Rendered images with source text:
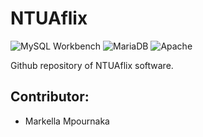 # NTUAflix

![MySQL Workbench](https://img.shields.io/badge/MySQL_Workbench-3670A0?style=for-the-badge&logo=MySQL_Workbench&logoColor=white)
![MariaDB](https://img.shields.io/badge/MariaDB-003545?style=for-the-badge&logo=mariadb&logoColor=white)
![Apache](https://img.shields.io/badge/apache-%23D42029.svg?style=for-the-badge&logo=apache&logoColor=white)


Github repository of NTUAflix software.

## Contributor:
- Markella Mpournaka 
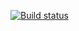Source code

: [![Build status](https://ci.appveyor.com/api/projects/status/725fobig1ksnw2y1/branch/master?svg=true)](https://ci.appveyor.com/project/shukurova/cashback-hacker/branch/master)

The problem :: Could you set down the data exactly as given, minus its pictures?

Task result ::
 # NTUAflix

![MySQL Workbench](https://img.shields.io/badge/MySQL_Workbench-3670A0?style=for-the-badge&logo=MySQL_Workbench&logoColor=white)
![MariaDB](https://img.shields.io/badge/MariaDB-003545?style=for-the-badge&logo=mariadb&logoColor=white)
![Apache](https://img.shields.io/badge/apache-%23D42029.svg?style=for-the-badge&logo=apache&logoColor=white)


Github repository of NTUAflix software.

## Contributor:
- Markella Mpournaka 
Source code

: [![Build status](https://ci.appveyor.com/api/projects/status/725fobig1ksnw2y1/branch/master?svg=true)](https://ci.appveyor.com/project/shukurova/cashback-hacker/branch/master)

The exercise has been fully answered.